Last night, although I was tired and wanted to sleep, I was awake until after 2.30am.

I tried to relax and clear my mind – impossible. Then I tried to ‘watch’ the thoughts as they cropped up and passed by – impossible; they were too quick for me.

Then I tried to focus on one thing, grasp and examine it until I was bored. Maybe then I could go to sleep – but again, impossible.

That’s when I started composing a blog post about my lack of mind discipline.

I am envious of those who can meditate; those who can calm their minds, eliminate extraneous distractions, focus on the inner being & find their centre.

  meditation-buddha

What happens when I try to do the same? Chaos.

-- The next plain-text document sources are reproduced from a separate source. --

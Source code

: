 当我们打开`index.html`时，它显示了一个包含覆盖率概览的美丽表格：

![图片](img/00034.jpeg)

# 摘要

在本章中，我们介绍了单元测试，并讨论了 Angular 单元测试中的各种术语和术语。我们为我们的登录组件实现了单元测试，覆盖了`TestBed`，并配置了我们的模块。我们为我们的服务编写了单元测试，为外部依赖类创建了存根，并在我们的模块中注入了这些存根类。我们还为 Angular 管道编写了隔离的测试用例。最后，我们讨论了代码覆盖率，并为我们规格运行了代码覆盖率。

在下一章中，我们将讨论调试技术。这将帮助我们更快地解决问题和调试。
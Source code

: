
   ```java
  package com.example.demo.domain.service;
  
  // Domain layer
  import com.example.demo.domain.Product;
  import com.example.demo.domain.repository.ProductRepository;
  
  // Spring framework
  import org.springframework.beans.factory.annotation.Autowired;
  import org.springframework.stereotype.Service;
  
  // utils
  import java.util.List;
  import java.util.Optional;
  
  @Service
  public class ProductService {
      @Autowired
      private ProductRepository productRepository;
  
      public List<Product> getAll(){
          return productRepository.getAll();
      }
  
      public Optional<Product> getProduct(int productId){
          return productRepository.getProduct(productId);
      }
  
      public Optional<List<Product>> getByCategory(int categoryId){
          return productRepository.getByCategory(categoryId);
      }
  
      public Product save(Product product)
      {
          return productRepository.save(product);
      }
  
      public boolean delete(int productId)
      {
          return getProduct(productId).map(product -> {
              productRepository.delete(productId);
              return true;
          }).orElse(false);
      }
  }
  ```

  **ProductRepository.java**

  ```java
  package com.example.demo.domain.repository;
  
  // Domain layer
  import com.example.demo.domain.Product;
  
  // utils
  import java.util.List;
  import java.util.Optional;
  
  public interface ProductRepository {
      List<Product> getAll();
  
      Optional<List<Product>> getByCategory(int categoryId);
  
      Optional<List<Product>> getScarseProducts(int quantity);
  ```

My brain seems to be very much like a meat and vegetable soup bubbling in a pot on the stove. All the pieces swirl around, vanish and re-appear randomly, then disappear again before I have a chance to grab one.

vegetable-soup-cooking

My thoughts are like those pieces of onion, carrot and potato, celery, turnip and chicken. Feelings, insights, memories, glimmers of incidents and people and places, books I’ve read, things I have or haven’t done, questions and answers – they all swirl and bob up, then vanish just as quickly.

How do I obtain some sort of control over the maelstrom? What do I do, short of becoming a yogi or fakir or hermit?

meditation -yogi

All I want to do is quiet my mind so I can relax enough to sleep when I need to, or focus my mind without being distracted.

Awake-sleep brain

Is that too difficult? It has been for me thus far.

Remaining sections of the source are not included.